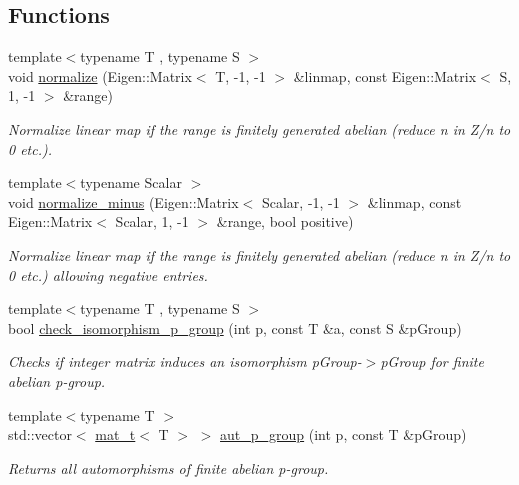 \subsection*{Functions}
\begin{DoxyCompactItemize}
\item 
{\footnotesize template$<$typename T , typename S $>$ }\\void \hyperlink{namespaceMackey_a5ae32d04bca298d2d8735635ae45b971}{normalize} (Eigen\+::\+Matrix$<$ T, -\/1, -\/1 $>$ \&linmap, const Eigen\+::\+Matrix$<$ S, 1, -\/1 $>$ \&range)
\begin{DoxyCompactList}\small\item\em Normalize linear map if the range is finitely generated abelian (reduce n in Z/n to 0 etc.). \end{DoxyCompactList}\item 
{\footnotesize template$<$typename Scalar $>$ }\\void \hyperlink{namespaceMackey_a463bb762b4edc2f283e8d1c0c466aedf}{normalize\+\_\+minus} (Eigen\+::\+Matrix$<$ Scalar, -\/1, -\/1 $>$ \&linmap, const Eigen\+::\+Matrix$<$ Scalar, 1, -\/1 $>$ \&range, bool positive)
\begin{DoxyCompactList}\small\item\em Normalize linear map if the range is finitely generated abelian (reduce n in Z/n to 0 etc.) allowing negative entries. \end{DoxyCompactList}\item 
{\footnotesize template$<$typename T , typename S $>$ }\\bool \hyperlink{namespaceMackey_aa96cf972d89b207ce6709e867f760f37}{check\+\_\+isomorphism\+\_\+p\+\_\+group} (int p, const T \&a, const S \&p\+Group)
\begin{DoxyCompactList}\small\item\em Checks if integer matrix induces an isomorphism p\+Group-\/$>$p\+Group for finite abelian p-\/group. \end{DoxyCompactList}\item 
{\footnotesize template$<$typename T $>$ }\\std\+::vector$<$ \hyperlink{namespaceMackey_a035386035757dade630f685e508e5cf9}{mat\+\_\+t}$<$ T $>$ $>$ \hyperlink{namespaceMackey_a918f02198f6daadfd0c93109b63b2f1f}{aut\+\_\+p\+\_\+group} (int p, const T \&p\+Group)
\begin{DoxyCompactList}\small\item\em Returns all automorphisms of finite abelian p-\/group. \end{DoxyCompactList}\item 

\end{DoxyCompactItemize}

* Exercise *
Find the line with "Returns all automorphisms" in the listing above, then write out that line and each remaining line exactly, with no other text.

* Written response *
\begin{DoxyCompactList}\small\item\em Returns all automorphisms of finite abelian p-\/group. \end{DoxyCompactList}\item 

\end{DoxyCompactItemize}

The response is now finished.